CAIRO: Egypt’s powerful Muslim Brotherhood said Wednesday it would protect churches during Coptic Christmas in January in a bid to prevent attacks on Christian places of worship.
“We have decided to form Muslim Brotherhood committees to protect the churches so that the hands of sin do not ruin the festivities like they did several times under the old regime,” the group said in a statement.
It urged the ruling military council, which took power when a popular uprising ousted Hosni Mubarak in February, to help secure the churches.
“We call on the Supreme Council of the Armed Forces and the police to protect the churches in the same way they protected polling stations during the elections,” the Brotherhood said.
Last year, more than 20 people were killed in an apparent suicide bombing as hundreds of worshipers were leaving the Al-Qidissin (The Saints) church in the Mediterranean city of Alexandria after a New Year’s eve mass.
In January 2010, six Copts were shot dead as they emerged from a Coptic Christmas Eve mass.
Coptic Christians, who make up around 10 percent of Egypt’s 82 million population, have been the target of frequent attacks and complain of systematic discrimination.
The Middle East’s largest Christian community has also become increasingly concerned about the rise of Islamists’ political influence since the uprising that toppled Mubarak.
The Muslim Brotherhood’s Freedom and Justice Party has so far emerged as the front-runner in the first post-revolution legislative elections.

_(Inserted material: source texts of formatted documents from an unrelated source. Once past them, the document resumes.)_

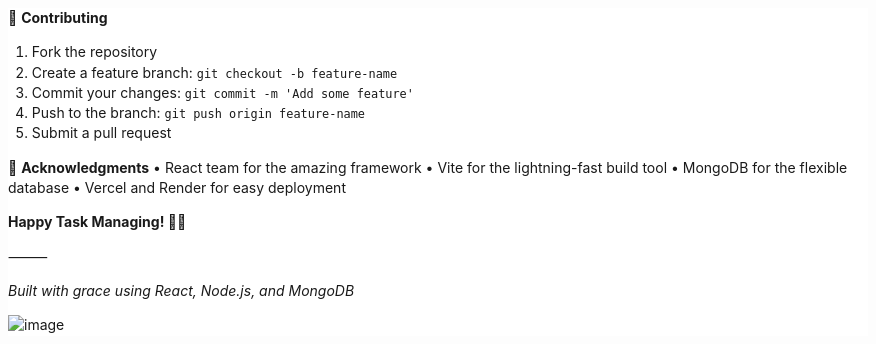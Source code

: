 
🤝 **Contributing**
1. Fork the repository
2. Create a feature branch: `git checkout -b feature-name`
3. Commit your changes: `git commit -m 'Add some feature'`
4. Push to the branch: `git push origin feature-name`
5. Submit a pull request



🙏 **Acknowledgments**
• React team for the amazing framework
• Vite for the lightning-fast build tool
• MongoDB for the flexible database
• Vercel and Render for easy deployment



**Happy Task Managing! 🚀✨**


⸻

*Built with grace using React, Node.js, and MongoDB*

<img width="1350" height="634" alt="image" src="https://github.com/user-attachments/assets/a8e380dd-3ba2-4d2b-bfd5-d8193b28502a" />
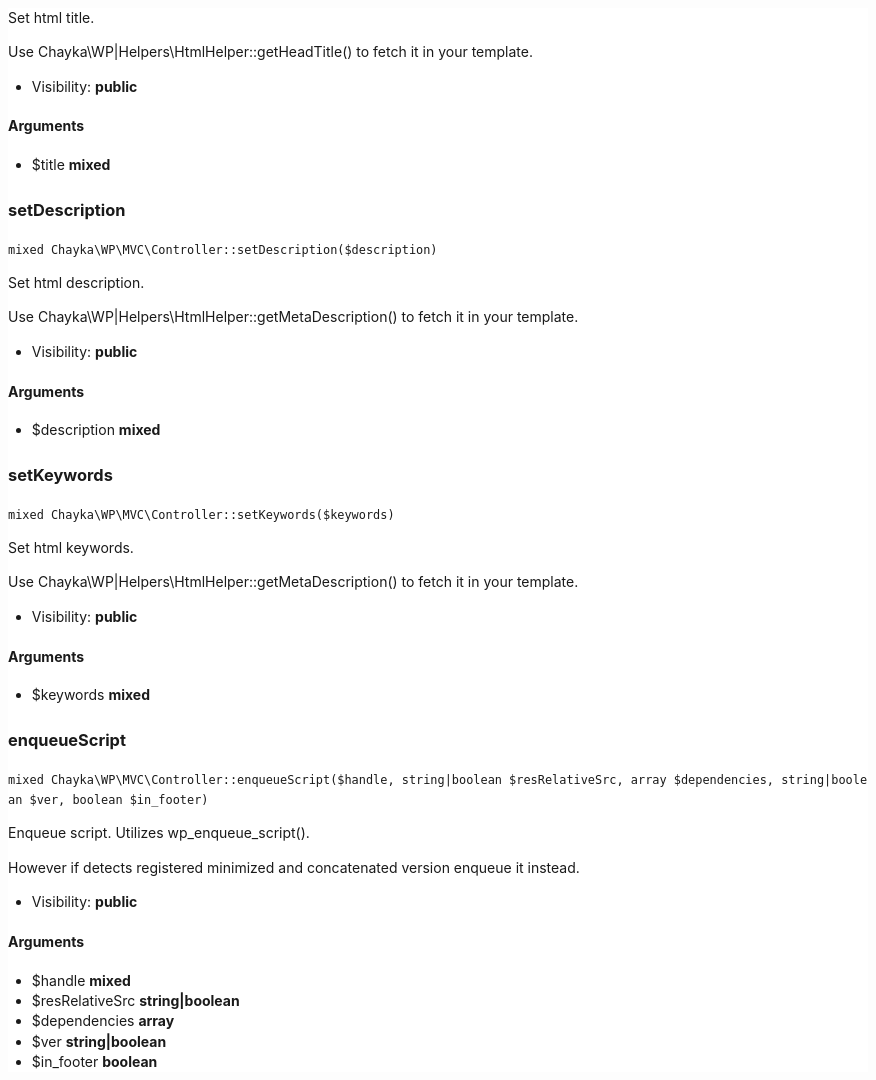 Set html title.

Use Chayka\WP|Helpers\HtmlHelper::getHeadTitle() to fetch it in your template.

* Visibility: **public**


#### Arguments
* $title **mixed**



### setDescription

    mixed Chayka\WP\MVC\Controller::setDescription($description)

Set html description.

Use Chayka\WP|Helpers\HtmlHelper::getMetaDescription() to fetch it in your template.

* Visibility: **public**


#### Arguments
* $description **mixed**



### setKeywords

    mixed Chayka\WP\MVC\Controller::setKeywords($keywords)

Set html keywords.

Use Chayka\WP|Helpers\HtmlHelper::getMetaDescription() to fetch it in your template.

* Visibility: **public**


#### Arguments
* $keywords **mixed**



### enqueueScript

    mixed Chayka\WP\MVC\Controller::enqueueScript($handle, string|boolean $resRelativeSrc, array $dependencies, string|boolean $ver, boolean $in_footer)

Enqueue script. Utilizes wp_enqueue_script().

However if detects registered minimized and concatenated version enqueue it instead.

* Visibility: **public**


#### Arguments
* $handle **mixed**
* $resRelativeSrc **string|boolean**
* $dependencies **array**
* $ver **string|boolean**
* $in_footer **boolean**
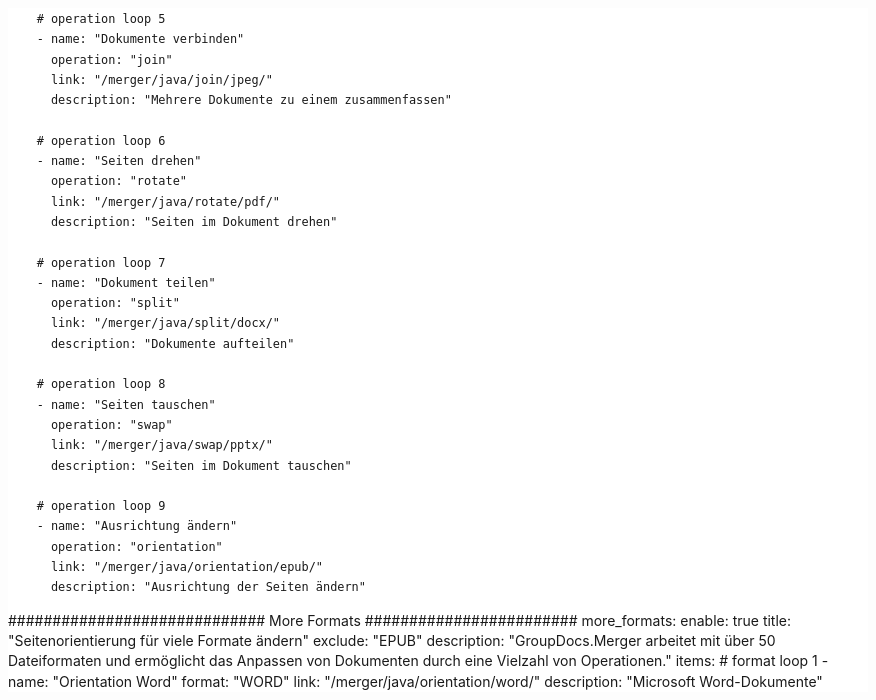         # operation loop 5
        - name: "Dokumente verbinden"
          operation: "join"
          link: "/merger/java/join/jpeg/"
          description: "Mehrere Dokumente zu einem zusammenfassen"

        # operation loop 6
        - name: "Seiten drehen"
          operation: "rotate"
          link: "/merger/java/rotate/pdf/"
          description: "Seiten im Dokument drehen"

        # operation loop 7
        - name: "Dokument teilen"
          operation: "split"
          link: "/merger/java/split/docx/"
          description: "Dokumente aufteilen"

        # operation loop 8
        - name: "Seiten tauschen"
          operation: "swap"
          link: "/merger/java/swap/pptx/"
          description: "Seiten im Dokument tauschen"

        # operation loop 9
        - name: "Ausrichtung ändern"
          operation: "orientation"
          link: "/merger/java/orientation/epub/"
          description: "Ausrichtung der Seiten ändern"
          
        
          
############################# More Formats ########################
more_formats:
    enable: true
    title: "Seitenorientierung für viele Formate ändern"
    exclude: "EPUB"
    description: "GroupDocs.Merger arbeitet mit über 50 Dateiformaten und ermöglicht das Anpassen von Dokumenten durch eine Vielzahl von Operationen."
    items: 
        # format loop 1
        - name: "Orientation Word"
          format: "WORD"
          link: "/merger/java/orientation/word/"
          description: "Microsoft Word-Dokumente"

The largest party belonging to the more hard-line Salafi movements, Al-Nour, has come a close runner-up in the first two rounds of polling.
It said earlier in the day that sending Christmas greetings to Christians is “against our beliefs.”
Al-Nour’s spokesman Nadar Bakar, told the Associated Press Wednesday that Muslims should only give greetings to Christians on “personal occasions,” not religious ones.
The remarks prompted Egypt’s Al-Azhar, the most eminent religious institution, to issue a religious edict approving Christmas greetings, while the Muslim Brotherhood, responded by sending “its best Christmas wishes to our brotherly Christians and Muslims as well.”